‘Blessed are those who mourn, for they shall be comforted.’ (Matt. 5:4)

Happy are the sad. Real joy comes from Christ, and Christ comes for the sorrowful. Not just any kind of sorrow: I mean the grief which results from poverty of spirit. To look inside and out and to know all is lost, except for the Savior who came to seek and save the lost (LK 19:10).

He waits for us to weary of our self-justifications, the hollow of our own laughter. He intercedes for us as our ‘fun’ digresses into dehumanizing others. We are exposed in the glare of Another’s nakedness.

He waits for us to admit that the ‘gay marriage’ we have championed has no real foundation and will not stand.

The law of gravity never fails: sin’s road goes down and down.

We can go a long way on our own happiness. Yet the ache of conscience can intensify too. Happy are the sad, good is the grief associated with genuine moral loss—the loss of innocence and core values that can only be reclaimed by divine help.

God dwells with the destitute but resists the ‘house-proud,’ those secure in their own defenses. While fools roost in the ‘house of pleasure, the heart of the wise is in the house of mourning.’ (EC. 7:4) He enters the temple desecrated by sin and surrendered to Mercy. He gives real comfort to those who cry: ‘Jesus!’

Dr. Joseph Nicolosi writes of how the pursuit of sexy idols is no match for the authentic longings of the grief-stricken heart. Addictions fall away when one unites original injuries with trustworthy sources of comfort. Attachment to real love displaces counterfeits. Yet union with Love Himself necessitates real grief: I am wounded! I am alone! I need a Savior, the Advocate who will never fail me!

Divine comfort now is never complete. The promise is ‘will be comforted.’ We live between the ages: the Comforter has come and is coming again. In the meantime, we can mediate that comfort one to another, always directing our hearts to the time when we shall grieve no more. In the meantime, we agree with St. Paul who describes himself as ‘sorrowful yet always rejoicing.’ (2COR. 6:10)

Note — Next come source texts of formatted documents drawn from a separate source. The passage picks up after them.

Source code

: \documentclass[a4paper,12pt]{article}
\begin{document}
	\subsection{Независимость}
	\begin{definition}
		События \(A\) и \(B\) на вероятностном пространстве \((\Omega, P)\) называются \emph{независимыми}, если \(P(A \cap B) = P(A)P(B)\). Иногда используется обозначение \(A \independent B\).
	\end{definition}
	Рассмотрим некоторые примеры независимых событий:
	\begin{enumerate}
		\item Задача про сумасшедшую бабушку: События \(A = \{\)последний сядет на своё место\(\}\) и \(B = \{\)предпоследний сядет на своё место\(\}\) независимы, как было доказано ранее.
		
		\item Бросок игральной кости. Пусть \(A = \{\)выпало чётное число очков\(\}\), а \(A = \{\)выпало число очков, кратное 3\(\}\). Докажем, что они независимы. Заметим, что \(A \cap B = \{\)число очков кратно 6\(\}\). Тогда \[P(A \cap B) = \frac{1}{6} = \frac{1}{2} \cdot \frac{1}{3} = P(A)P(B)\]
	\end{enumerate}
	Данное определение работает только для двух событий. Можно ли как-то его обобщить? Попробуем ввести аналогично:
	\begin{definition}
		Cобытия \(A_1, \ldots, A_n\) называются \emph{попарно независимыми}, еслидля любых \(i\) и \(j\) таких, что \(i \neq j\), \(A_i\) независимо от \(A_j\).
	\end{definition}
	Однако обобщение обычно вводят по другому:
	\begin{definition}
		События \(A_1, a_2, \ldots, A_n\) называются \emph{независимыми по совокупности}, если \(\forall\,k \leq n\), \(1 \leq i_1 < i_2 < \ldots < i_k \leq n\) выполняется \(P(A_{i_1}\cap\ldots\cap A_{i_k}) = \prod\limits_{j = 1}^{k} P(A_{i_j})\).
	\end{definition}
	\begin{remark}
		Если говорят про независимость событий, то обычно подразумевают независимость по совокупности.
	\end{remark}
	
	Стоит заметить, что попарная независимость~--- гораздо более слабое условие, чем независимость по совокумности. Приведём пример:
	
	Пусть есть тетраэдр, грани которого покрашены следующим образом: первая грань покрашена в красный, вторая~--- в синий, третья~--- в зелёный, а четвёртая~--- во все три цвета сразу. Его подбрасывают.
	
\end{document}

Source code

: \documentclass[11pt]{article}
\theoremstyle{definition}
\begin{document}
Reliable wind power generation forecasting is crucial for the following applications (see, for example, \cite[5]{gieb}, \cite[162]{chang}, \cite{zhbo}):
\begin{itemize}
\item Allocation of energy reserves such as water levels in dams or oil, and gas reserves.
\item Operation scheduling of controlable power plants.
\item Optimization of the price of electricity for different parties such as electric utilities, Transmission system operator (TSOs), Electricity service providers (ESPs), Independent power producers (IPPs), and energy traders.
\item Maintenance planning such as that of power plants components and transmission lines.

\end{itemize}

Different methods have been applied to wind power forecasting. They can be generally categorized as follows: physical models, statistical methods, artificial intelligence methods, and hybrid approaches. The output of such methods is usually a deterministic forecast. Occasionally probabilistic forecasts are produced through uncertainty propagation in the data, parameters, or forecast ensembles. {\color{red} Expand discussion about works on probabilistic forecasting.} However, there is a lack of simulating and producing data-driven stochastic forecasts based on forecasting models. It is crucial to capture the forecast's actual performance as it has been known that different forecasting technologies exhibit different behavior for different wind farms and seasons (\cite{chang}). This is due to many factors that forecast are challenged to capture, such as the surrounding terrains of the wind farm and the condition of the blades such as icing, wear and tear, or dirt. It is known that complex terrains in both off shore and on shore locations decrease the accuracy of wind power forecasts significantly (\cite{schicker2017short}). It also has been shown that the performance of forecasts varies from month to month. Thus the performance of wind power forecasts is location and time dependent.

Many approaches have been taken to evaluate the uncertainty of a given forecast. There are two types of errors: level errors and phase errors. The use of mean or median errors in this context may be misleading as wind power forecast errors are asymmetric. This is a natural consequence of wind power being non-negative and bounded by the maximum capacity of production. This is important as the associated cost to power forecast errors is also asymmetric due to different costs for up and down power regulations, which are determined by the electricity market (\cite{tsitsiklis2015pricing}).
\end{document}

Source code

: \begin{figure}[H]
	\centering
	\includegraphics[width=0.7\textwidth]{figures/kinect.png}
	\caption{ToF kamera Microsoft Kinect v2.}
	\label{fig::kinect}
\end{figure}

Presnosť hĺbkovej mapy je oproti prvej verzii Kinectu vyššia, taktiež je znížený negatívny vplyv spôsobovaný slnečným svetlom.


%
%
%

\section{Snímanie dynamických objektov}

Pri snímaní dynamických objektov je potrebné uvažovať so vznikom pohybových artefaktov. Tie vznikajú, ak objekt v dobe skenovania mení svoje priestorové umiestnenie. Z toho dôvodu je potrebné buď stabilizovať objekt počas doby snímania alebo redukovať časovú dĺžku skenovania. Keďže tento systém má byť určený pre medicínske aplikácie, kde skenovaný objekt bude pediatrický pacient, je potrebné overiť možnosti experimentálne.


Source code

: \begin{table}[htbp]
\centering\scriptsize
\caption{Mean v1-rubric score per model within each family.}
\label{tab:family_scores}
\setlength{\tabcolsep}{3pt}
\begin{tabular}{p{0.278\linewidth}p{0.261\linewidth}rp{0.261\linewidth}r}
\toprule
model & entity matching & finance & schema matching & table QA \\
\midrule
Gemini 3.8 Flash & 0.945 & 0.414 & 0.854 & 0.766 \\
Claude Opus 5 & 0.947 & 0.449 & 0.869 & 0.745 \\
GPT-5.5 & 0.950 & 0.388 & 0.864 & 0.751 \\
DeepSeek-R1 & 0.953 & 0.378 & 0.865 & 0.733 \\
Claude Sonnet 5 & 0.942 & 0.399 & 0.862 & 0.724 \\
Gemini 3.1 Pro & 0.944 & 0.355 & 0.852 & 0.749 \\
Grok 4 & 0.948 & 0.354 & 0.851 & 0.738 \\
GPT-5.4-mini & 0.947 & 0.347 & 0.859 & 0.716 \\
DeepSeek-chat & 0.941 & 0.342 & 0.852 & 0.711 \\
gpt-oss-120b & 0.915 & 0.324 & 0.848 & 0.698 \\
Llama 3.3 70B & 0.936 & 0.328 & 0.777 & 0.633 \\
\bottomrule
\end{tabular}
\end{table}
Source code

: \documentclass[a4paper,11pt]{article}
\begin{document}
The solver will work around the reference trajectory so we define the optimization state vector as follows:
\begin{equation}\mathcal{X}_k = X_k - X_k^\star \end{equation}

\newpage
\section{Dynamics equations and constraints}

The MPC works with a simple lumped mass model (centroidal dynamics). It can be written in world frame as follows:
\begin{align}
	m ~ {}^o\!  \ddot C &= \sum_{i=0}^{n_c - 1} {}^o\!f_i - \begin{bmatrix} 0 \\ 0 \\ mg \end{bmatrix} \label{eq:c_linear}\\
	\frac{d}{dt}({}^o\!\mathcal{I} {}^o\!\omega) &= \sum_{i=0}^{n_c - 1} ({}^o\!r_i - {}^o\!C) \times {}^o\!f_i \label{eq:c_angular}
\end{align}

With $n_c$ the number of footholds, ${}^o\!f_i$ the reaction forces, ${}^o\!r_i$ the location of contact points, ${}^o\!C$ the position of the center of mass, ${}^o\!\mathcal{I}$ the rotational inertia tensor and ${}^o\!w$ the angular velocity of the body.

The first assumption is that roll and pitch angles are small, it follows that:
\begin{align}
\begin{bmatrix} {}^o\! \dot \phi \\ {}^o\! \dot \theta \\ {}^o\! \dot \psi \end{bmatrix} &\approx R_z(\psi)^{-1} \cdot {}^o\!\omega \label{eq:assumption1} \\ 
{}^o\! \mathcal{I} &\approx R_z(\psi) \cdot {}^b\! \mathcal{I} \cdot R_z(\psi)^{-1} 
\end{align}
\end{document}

Happy are the sad. Our losses welcome holy love.

‘Come near to God and He will come near to you…Grieve, mourn and wail. Change your laughter into mourning and your joy to gloom. Humble yourself before the Lord, and He will lift you up.’ (James 4: 8, 9)

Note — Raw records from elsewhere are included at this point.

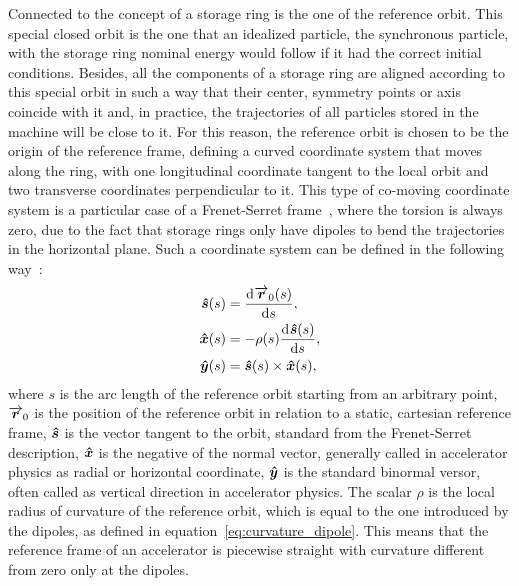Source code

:     Connected to the concept of a storage ring is the one of the reference orbit. This special closed orbit is the one that an idealized particle, the synchronous particle, with the storage ring nominal energy would follow if it had the correct initial conditions. Besides, all the components of a storage ring are aligned according to this special orbit in such a way that their center, symmetry points or axis coincide with it and, in practice, the trajectories of all particles stored in the machine will be close to it. For this reason, the reference orbit is chosen to be the origin of the reference frame, defining a curved coordinate system that moves along the ring, with one longitudinal coordinate tangent to the local orbit and two transverse coordinates perpendicular to it. This type of co-moving coordinate system is a particular case of a Frenet-Serret frame~\cite{Frenet1852,Serret1851,wiki2017}, where the torsion is always zero, due to the fact that storage rings only have dipoles to bend the trajectories in the horizontal plane. Such a coordinate system can be defined in the following way~\cite[chap. 2]{Lee1999}:
    \begin{align}\nonumber
        \boldsymbol{\hat s}(s) &= \frac{\mathrm{d}^{{}}\overrightarrow{\boldsymbol{r}}_0(s)}{\mathrm{d} s^{{}}},\\
        \boldsymbol{\hat x}(s) &= -\rho(s)\frac{\mathrm{d}^{{}}\boldsymbol{\hat s}(s)}{\mathrm{d} s^{{}}},\\\nonumber
        \boldsymbol{\hat y}(s) &= \boldsymbol{\hat s}(s) \times \boldsymbol{\hat x}(s),
    \end{align}
    where $s$ is the arc length of the reference orbit starting from an arbitrary point, $\overrightarrow{\boldsymbol{r}}_0$ is the position of the reference orbit in relation to a static, cartesian reference frame, $\boldsymbol{\hat s}$ is the vector tangent to the orbit, standard from the Frenet-Serret description, $\boldsymbol{\hat x}$ is the negative of the normal vector, generally called in accelerator physics as radial or horizontal coordinate, $\boldsymbol{\hat y}$ is the standard binormal versor, often called as vertical direction in accelerator physics. The scalar $\rho$ is the local radius of curvature of the reference orbit, which is equal to the one introduced by the dipoles, as defined in equation~\eqref{eq:curvature_dipole}. This means that the reference frame of an accelerator is piecewise straight with curvature different from zero only at the dipoles.


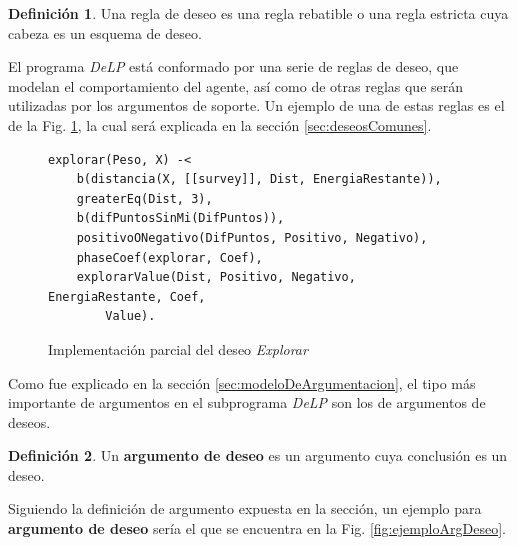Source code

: \documentclass[oneside]{book}
\theoremstyle{definition}
\newtheorem{definicion}{Definición}[section]
\theoremstyle{example}
\newcommand{\drule}[2]{\mbox{$ #1\; \defleftarrow \; #2$}}
\newcommand{\defleftarrow}{{\raise1.5pt\hbox{\tiny\defleft}}}
\newcommand{\defleft}{\mbox{---\hspace{-1.5pt}\raise.05pt\hbox{$<$}}}
\newcommand{\bigAS}[2]{$\bigl\langle \{#1\}, #2 \bigr\rangle $}
\newcommand{\nlA}[1]{$$\mbox{#1}$$}
\begin{document}
\begin{definicion}
Una {regla de deseo} es una regla rebatible o una regla estricta cuya cabeza es un esquema 
de deseo.
\end{definicion}

El programa \textit{DeLP} está conformado por una serie de reglas de deseo, que modelan
el comportamiento del agente, así como de otras reglas que serán utilizadas por los 
argumentos de soporte. Un ejemplo de una de estas reglas es el de la Fig. 
\ref{fig:deseoExplorar}, la cual será explicada en la sección \ref{sec:deseosComunes}.

\begin{figure}
\begin{verbatim}
explorar(Peso, X) -<
    b(distancia(X, [[survey]], Dist, EnergiaRestante)),
    greaterEq(Dist, 3),
    b(difPuntosSinMi(DifPuntos)),
    positivoONegativo(DifPuntos, Positivo, Negativo),
    phaseCoef(explorar, Coef),
    explorarValue(Dist, Positivo, Negativo, EnergiaRestante, Coef,
    	Value).
\end{verbatim}
\caption{Implementación parcial del deseo \emph{Explorar}}
\label{fig:deseoExplorar}
\end{figure}

Como fue explicado en la sección \ref{sec:modeloDeArgumentacion}, el tipo más importante de 
argumentos en el subprograma \textit{DeLP} son los de argumentos de deseos. 

\begin{definicion}
	Un \textbf{argumento de deseo} es un argumento cuya conclusión es un deseo.
\end{definicion}

Siguiendo la definición de argumento expuesta en la sección, un ejemplo para
\textbf{argumento de deseo} sería el que se encuentra en la Fig. 
\ref{fig:ejemploArgDeseo}.

\end{document}
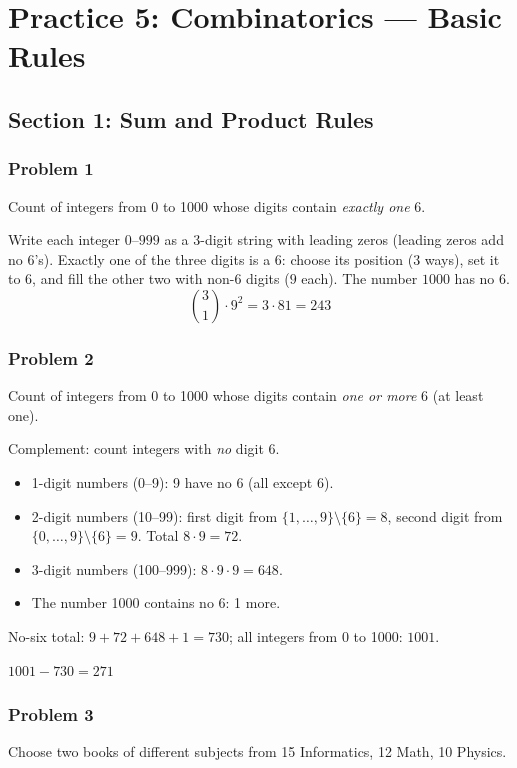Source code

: 
\section*{Practice 5: Combinatorics --- Basic Rules}

\subsection*{Section 1: Sum and Product Rules}

\subsubsection*{Problem 1}
Count of integers from 0 to 1000 whose digits contain \emph{exactly one} 6.

Write each integer $0$--$999$ as a 3-digit string with leading zeros (leading zeros add no 6's). Exactly one of the three digits is a 6: choose its position ($3$ ways), set it to 6, and fill the other two with non-6 digits ($9$ each). The number $1000$ has no 6.
\[ \binom{3}{1}\cdot 9^2 = 3\cdot 81 = \boxed{243} \]

\subsubsection*{Problem 2}
Count of integers from 0 to 1000 whose digits contain \emph{one or more} 6 (at least one).

Complement: count integers with \emph{no} digit 6.
\begin{itemize}
  \item 1-digit numbers (0--9): 9 have no 6 (all except 6).
  \item 2-digit numbers (10--99): first digit from $\{1,\dots,9\}\setminus\{6\}=8$, second digit from $\{0,\dots,9\}\setminus\{6\}=9$. Total $8\cdot9=72$.
  \item 3-digit numbers (100--999): $8\cdot9\cdot9=648$.
  \item The number 1000 contains no 6: 1 more.
\end{itemize}
No-six total: $9+72+648+1=730$; all integers from 0 to 1000: $1001$.

$\boxed{1001 - 730 = 271}$

\subsubsection*{Problem 3}
Choose two books of different subjects from 15 Informatics, 12 Math, 10 Physics.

Prayer for Monday, March 10th: ‘Father, we welcome the reminder of our poverty, and the good grief that accompanies it. Teach us to make the Valley of Baca (weeping) a place of springs. (PS 84:6) ‘

Prayer for Tuesday, March 11th: ‘Father, we grieve over the unresponsive parts of our hearts: the weak and vulnerable areas that we hate and hide. Teach us to welcome Your love where we need it most.’

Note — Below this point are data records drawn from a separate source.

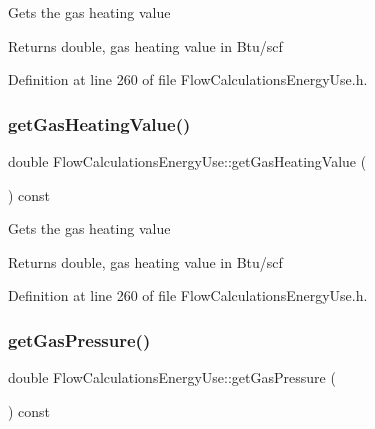 Gets the gas heating value

\begin{DoxyReturn}{Returns}
double, gas heating value in Btu/scf 
\end{DoxyReturn}


Definition at line 260 of file Flow\+Calculations\+Energy\+Use.\+h.

\mbox{\label{class_flow_calculations_energy_use_a42818c3f03cc70967eb6bb24094530a1}} 
\subsubsection{\texorpdfstring{get\+Gas\+Heating\+Value()}{getGasHeatingValue()}\hspace{0.1cm}{\footnotesize\ttfamily [3/3]}}
{\footnotesize\ttfamily double Flow\+Calculations\+Energy\+Use\+::get\+Gas\+Heating\+Value (\begin{DoxyParamCaption}{ }\end{DoxyParamCaption}) const\hspace{0.3cm}{\ttfamily [inline]}}

Gets the gas heating value

\begin{DoxyReturn}{Returns}
double, gas heating value in Btu/scf 
\end{DoxyReturn}


Definition at line 260 of file Flow\+Calculations\+Energy\+Use.\+h.

\mbox{\label{class_flow_calculations_energy_use_af98e97bce88915e6fdd7a0caf837049c}} 
\subsubsection{\texorpdfstring{get\+Gas\+Pressure()}{getGasPressure()}\hspace{0.1cm}{\footnotesize\ttfamily [1/3]}}
{\footnotesize\ttfamily double Flow\+Calculations\+Energy\+Use\+::get\+Gas\+Pressure (\begin{DoxyParamCaption}{ }\end{DoxyParamCaption}) const\hspace{0.3cm}{\ttfamily [inline]}}

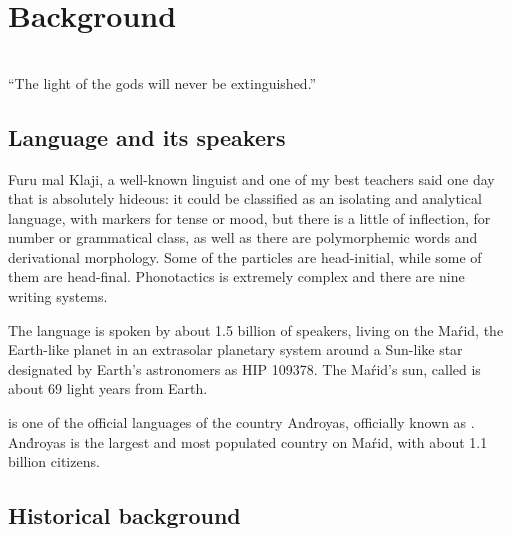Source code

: \chapter{Background}
\label{ch:background}

\begin{flushright}\small
    \\
    ``The light of the gods will never be extinguished.''
\end{flushright}\bigskip

\section{Language and its speakers}

Furu mal Klaji, a well-known linguist and one of my best teachers said one day
that \andro is absolutely hideous: it could be classified as an isolating and
analytical language, with markers for tense or mood, but there is a little of
inflection, for number or grammatical class, as well as there are polymorphemic
words and derivational morphology. Some of the particles are head-initial, while
some of them are head-final. Phonotactics is extremely complex and there are
nine writing systems.

\skipline

The \andro language is spoken by about 1.5 billion of speakers, living on the
Maŕid, the Earth-like planet in an extrasolar planetary system around a Sun-like
star designated by Earth's astronomers as HIP 109378. The Maŕid's sun, called
 is about 69 light years from Earth.

\skipline

\andro is one of the official languages of the country And́royas, officially
known as . And́royas is the
largest and most populated country on Maŕid, with about 1.1 billion citizens.

\section{Historical background}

Prayer for Wednesday, March 12th: ‘Father, remind us of our original injuries and the ways You have shown Yourself faithful as the God of all comfort and understanding. This Lent, secure us in the Father/child bond that breaks fear and shame and frees us to rest in You.’

Prayer for Thursday, March 13th: ‘Father, we grieve over hearts unresponsive to Your mercy, especially our loved ones. We admit that we can hate those we love most due to how deeply they impact us. We are reactive creatures, poor in love: comfort us so that we might comfort those who need Your love through us.’

Prayer for Friday, March 14th: ‘Father, we grieve over the sexual immorality all around us. We cry out for repentance, beginning with ourselves, and ask that we might manifest holy comfort to sinners; hasten their turning back to You.’

Prayer for Saturday, March 15th: ‘Out of sorrow, let joy arise. Remind us of all the ways that You have comforted us in our afflictions.’

Prayer for Sunday, March 16th: ‘Help Your Church to be the site where we recognize sin and grieve over it. Let Your Church also be the juncture where we exchange our grave clothes for robes of righteousness.’